* WORK TASK
Could you write out the records below exactly, without omitting a line?

======== EXCERPTED RECORDS ========

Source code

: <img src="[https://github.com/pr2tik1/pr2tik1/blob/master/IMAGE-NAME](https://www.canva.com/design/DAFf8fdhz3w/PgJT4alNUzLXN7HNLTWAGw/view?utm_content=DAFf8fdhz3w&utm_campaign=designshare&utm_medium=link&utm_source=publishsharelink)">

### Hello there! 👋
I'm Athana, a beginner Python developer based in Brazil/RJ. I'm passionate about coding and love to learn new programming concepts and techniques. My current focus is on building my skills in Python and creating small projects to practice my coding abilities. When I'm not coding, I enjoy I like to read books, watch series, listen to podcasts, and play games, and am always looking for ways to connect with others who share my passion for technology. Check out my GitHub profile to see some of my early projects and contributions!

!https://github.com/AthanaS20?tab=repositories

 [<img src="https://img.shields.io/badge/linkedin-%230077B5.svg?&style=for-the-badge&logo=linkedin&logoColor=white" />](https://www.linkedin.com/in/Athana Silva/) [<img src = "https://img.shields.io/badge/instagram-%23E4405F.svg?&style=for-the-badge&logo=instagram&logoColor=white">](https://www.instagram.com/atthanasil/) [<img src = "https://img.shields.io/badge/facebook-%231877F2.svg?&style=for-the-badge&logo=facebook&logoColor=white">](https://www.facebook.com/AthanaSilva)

========

* SOLUTION BELOW
Source code

: <img src="[https://github.com/pr2tik1/pr2tik1/blob/master/IMAGE-NAME](https://www.canva.com/design/DAFf8fdhz3w/PgJT4alNUzLXN7HNLTWAGw/view?utm_content=DAFf8fdhz3w&utm_campaign=designshare&utm_medium=link&utm_source=publishsharelink)">

### Hello there! 👋
I'm Athana, a beginner Python developer based in Brazil/RJ. I'm passionate about coding and love to learn new programming concepts and techniques. My current focus is on building my skills in Python and creating small projects to practice my coding abilities. When I'm not coding, I enjoy I like to read books, watch series, listen to podcasts, and play games, and am always looking for ways to connect with others who share my passion for technology. Check out my GitHub profile to see some of my early projects and contributions!

!https://github.com/AthanaS20?tab=repositories

 [<img src="https://img.shields.io/badge/linkedin-%230077B5.svg?&style=for-the-badge&logo=linkedin&logoColor=white" />](https://www.linkedin.com/in/Athana Silva/) [<img src = "https://img.shields.io/badge/instagram-%23E4405F.svg?&style=for-the-badge&logo=instagram&logoColor=white">](https://www.instagram.com/atthanasil/) [<img src = "https://img.shields.io/badge/facebook-%231877F2.svg?&style=for-the-badge&logo=facebook&logoColor=white">](https://www.facebook.com/AthanaSilva)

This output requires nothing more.